2009 Annual Report
1a.Objectives (from AD-416)
1. Establish benchmark transcriptome profiles induced by uterine stress during gestation that are predictive of altered physiological mechanisms in key organs critical to the piglet immune and metabolic stress responses. 2. Identify critical gene(s), gene products, and their mechanism of action in the stress response of piglets associated with morbidity, growth rate, and body composition. 2.A. Identify key secretory proteins that are regulated by stress in the preweaning pig. 2.B. Identify key secretory proteins produced by adipose tissue that are regulated by stress in the preweaning pig. 3. Develop comprehensive in vitro models to analyze the mechanistic role of select, important developmental or metabolic factors in mediating the organism’s response to stresses via functional genomic approaches. 3.A. Determine the physiological mechanisms of key stress-regulatory proteins that regulate nutrient partitioning in the liver and adipose tissue. 3.B. Characterize the role of trophectoderm-derived estrogen as a modulator of “programmed” set points that determines the development potential of the peri-implantation embryo. 4. Define the repertoire of biomarkers that may be predictive of neonatal growth potential by using models of induced metabolic stress.
1b.Approach (from AD-416)
High preweaning mortality or impaired stress-related growth of live-born piglets continue to be major problems that negatively impact commercial swine production. Piglets exhibiting decreased vitality are at greater risk of morbidity or death and a decreased growth rate extending the farrow-to-market time, which results in increased producer costs. Considering embryo development as a continuum, it is plausible that abnormal piglet development and loss through adulthood is a consequence of aberrant embryonic/uterine development. This research will identify physiological mechanisms modulating piglet stress responses to pinpoint targets for interventions to improve “at risk” piglet survival. The research addresses three elemental issues.
1)elucidation of the relationship between developmental perturbations and etiology of abnormal postnatal stress responses,.
2)paucity of predictive screening tools for “at risk” neonates, and.

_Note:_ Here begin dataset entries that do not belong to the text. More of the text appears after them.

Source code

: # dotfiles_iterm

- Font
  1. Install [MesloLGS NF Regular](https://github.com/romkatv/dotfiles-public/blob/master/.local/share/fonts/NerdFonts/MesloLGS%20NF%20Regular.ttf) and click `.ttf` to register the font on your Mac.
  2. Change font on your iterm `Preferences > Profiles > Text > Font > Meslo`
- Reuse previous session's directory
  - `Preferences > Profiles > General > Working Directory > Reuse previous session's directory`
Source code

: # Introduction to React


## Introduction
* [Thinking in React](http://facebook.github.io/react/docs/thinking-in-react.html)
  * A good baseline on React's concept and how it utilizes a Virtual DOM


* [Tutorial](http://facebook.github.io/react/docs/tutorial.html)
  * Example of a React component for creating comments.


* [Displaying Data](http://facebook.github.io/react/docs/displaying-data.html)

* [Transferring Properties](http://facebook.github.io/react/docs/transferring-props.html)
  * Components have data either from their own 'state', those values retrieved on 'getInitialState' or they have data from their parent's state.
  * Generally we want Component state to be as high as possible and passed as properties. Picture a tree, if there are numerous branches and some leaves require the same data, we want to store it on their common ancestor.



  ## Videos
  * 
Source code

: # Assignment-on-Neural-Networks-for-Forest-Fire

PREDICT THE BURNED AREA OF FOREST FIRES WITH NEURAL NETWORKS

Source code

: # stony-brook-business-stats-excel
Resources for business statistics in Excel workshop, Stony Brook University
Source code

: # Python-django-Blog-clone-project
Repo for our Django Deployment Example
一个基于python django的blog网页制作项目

3)lack of interventions to ameliorate postnatal development of “at risk” piglets. The impact of the uterine milieu on alterations of key physiological mechanisms that modulate stress response in metabolic or immune organs will be evaluated by comparative transcriptomic analysis between induced intrauterine growth retardation (IUGR), i.e. runting, and control concepti. To identify postnatal stress responses that are disrupted and persist ex utero as a consequence of in utero growth retardation or parturition complications and detect compensatory mechanisms, the gene expression of key metabolic and immune tissues from growth retarded piglets, (induced IUGR or spontaneous IUGR) and piglets exhibiting decreased vitality will be assessed by in-depth proteomic or transcriptomic analyses throughout the preweaning period. Functional analyses utilizing in vitro model systems and technologies, such as RNAi, will evaluate the mechanistic role of specific stress-related factors/pathways that are identified in metabolically important tissues. The relevance of putative stress-related factors/pathways will be assessed in vivo, employing distinct models of induced metabolic stress. The knowledge acquired will enable.
1)the discovery of new biomarkers indicative of metabolic or immune stress response,.

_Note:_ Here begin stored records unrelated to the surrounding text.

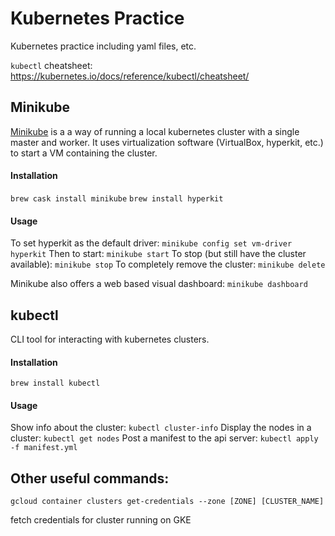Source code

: # Kubernetes Practice

Kubernetes practice including yaml files, etc.

`kubectl` cheatsheet: https://kubernetes.io/docs/reference/kubectl/cheatsheet/

## Minikube
[Minikube](https://minikube.sigs.k8s.io/) is a a way of running a local kubernetes cluster with a single master and worker. It uses virtualization software (VirtualBox, hyperkit, etc.) to start a VM containing the cluster.
#### Installation
`brew cask install minikube`
`brew install hyperkit`
#### Usage
To set hyperkit as the default driver:
`minikube config set vm-driver hyperkit`
Then to start:
`minikube start`
To stop (but still have the cluster available):
`minikube stop`
To completely remove the cluster:
`minikube delete`

Minikube also offers a web based visual dashboard:
`minikube dashboard`

## kubectl
CLI tool for interacting with kubernetes clusters.
#### Installation
`brew install kubectl`
#### Usage
Show info about the cluster:
`kubectl cluster-info`
Display the nodes in a cluster:
`kubectl get nodes`
Post a manifest to the api server:
`kubectl apply -f manifest.yml`

## Other useful commands:

`gcloud container clusters get-credentials --zone [ZONE] [CLUSTER_NAME]`

fetch credentials for cluster running on GKE
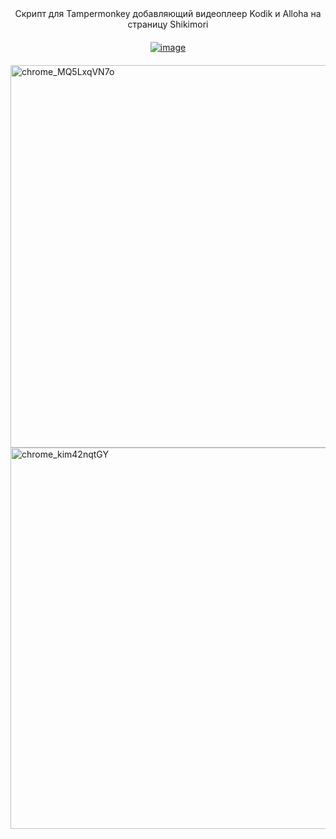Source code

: <div align="center"> Скрипт для Tampermonkey добавляющий видеоплеер Kodik и Alloha на страницу Shikimori </div>
ㅤ
<div align="center">
<a href="https://github.com/Onzis/ShikiPlayer/raw/refs/heads/main/ShikiPlayer.user.js"><img src="https://camo.githubusercontent.com/d1aa2a15c13c2674adbbc710b71c7dcdc05c1b9d50bbc0938816249f16cd62d7/68747470733a2f2f696d672e736869656c64732e696f2f7374617469632f76313f6c6162656c3d534352495054266d6573736167653d494e5354414c4c267374796c653d666f722d7468652d626164676526636f6c6f723d79656c6c6f77" alt="image" data-canonical-src="https://img.shields.io/static/v1?label=SCRIPT&amp;message=INSTALL&amp;style=for-the-badge&amp;color=yellow" style="max-width: 100%;"></a>
</div>
ㅤ
<img width="1007" height="612" alt="chrome_MQ5LxqVN7o" src="https://github.com/user-attachments/assets/eb24f8cc-2641-4cfa-8ee7-fe58097a2aba" />

<img width="999" height="610" alt="chrome_kim42nqtGY" src="https://github.com/user-attachments/assets/a6ebe4f1-883e-40ec-af09-1f08efa8c027" />
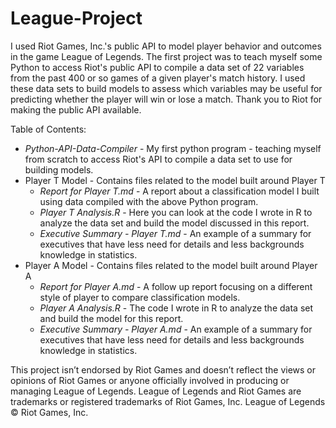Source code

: # League-Project
I used Riot Games, Inc.'s public API to model player behavior and outcomes in the game League of Legends. The first project was to teach myself some Python to access Riot's public API to compile a data set of 22 variables from the past 400 or so games of a given player's match history. I used these data sets to build models to assess which variables may be useful for predicting whether the player will win or lose a match. Thank you to Riot for making the public API available.

Table of Contents:
* *Python-API-Data-Compiler* - My first python program - teaching myself from scratch to access Riot's API to compile a data set to use for building models.
* Player T Model - Contains files related to the model built around Player T
  * *Report for Player T.md* - A report about a classification model I built using data compiled with the above Python program.  
  * *Player T Analysis.R* - Here you can look at the code I wrote in R to analyze the data set and build the model discussed in this report.  
  * *Executive Summary - Player T.md* - An example of a summary for executives that have less need for details and less backgrounds knowledge in statistics.
* Player A Model - Contains files related to the model built around Player A 
  *  *Report for Player A.md* - A follow up report focusing on a different style of player to compare classification models.  
  * *Player A Analysis.R* - The code I wrote in R to analyze the data set and build the model for this report.
  * *Executive Summary - Player A.md* - An example of a summary for executives that have less need for details and less backgrounds knowledge in statistics.



This project isn’t endorsed by Riot Games and doesn’t reflect the views or opinions of Riot Games or anyone officially involved in producing or managing League of Legends. League of Legends and Riot Games are trademarks or registered trademarks of Riot Games, Inc. League of Legends © Riot Games, Inc.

2)the identification physiological mechanisms/factors that can be targeted to develop new improved interventions that decrease mortality and days to market of “at risk” piglets and.
3)the establishment of public “systems biology” database for specific gestational and environmental stresses.
The research aims to identify in growth-retarded piglets, alterations of physiological mechanisms/factors in vital metabolic tissue that modulate environmental stress responses during gestation and preweaning to, ascertain biomarkers for early screening and, intervention targets to ameliorate adverse responses. Crucial to the study, particularly during gestation, was the establishment of an inducible animal model of runting that is reproducible. Retarded fetal growth (runting) in the pig is often a result of uterine crowding and impeded placental development. The yield of runts in 75% of gilts at gestational day 50 with the initial surgical method was improved by a more robust method of surgically-induced uterine crowding that has yielded runts in 100% of the gilts. Fetuses were generated for gestational day 37 and 50; liver, lung, placenta, and muscle tissues were collected. Global and candidate gene expression analyses between control and runt were initiated in liver and in placenta, respectively, and differentially expressed mRNAs were found that warrant further investigation.
In vitro experiments to evaluate the regulation of cytokine expression in neonatal swine adipose tissue revealed significant, rapid increases in the production of two cytokines in the absence of hormonal or metabolic stimulation when the tissue was incubated in standard medium. Experiments to determine the cause of the elevated cytokine expression under basal media conditions identified bovine serum albumin as the source. Bovine serum albumin is routinely used in media for adipose tissue in vitro studies because it prevents the tissue’s adhesion to culture vessels and absorbs fatty acids released by adipose tissue that would compromise the tissue’s metabolic and paracrine responses. The source and method of albumin preparation were found to influence responses by these cytokines in adipose tissue. An albumin source (low in endotoxin (< 0.1 ng/mg) and organic solvent purified) that elicited a minimal cytokine response was identified and will be used in the future to examine the metabolic effect of cytokines on adipose tissue and the regulation of adipokine expression.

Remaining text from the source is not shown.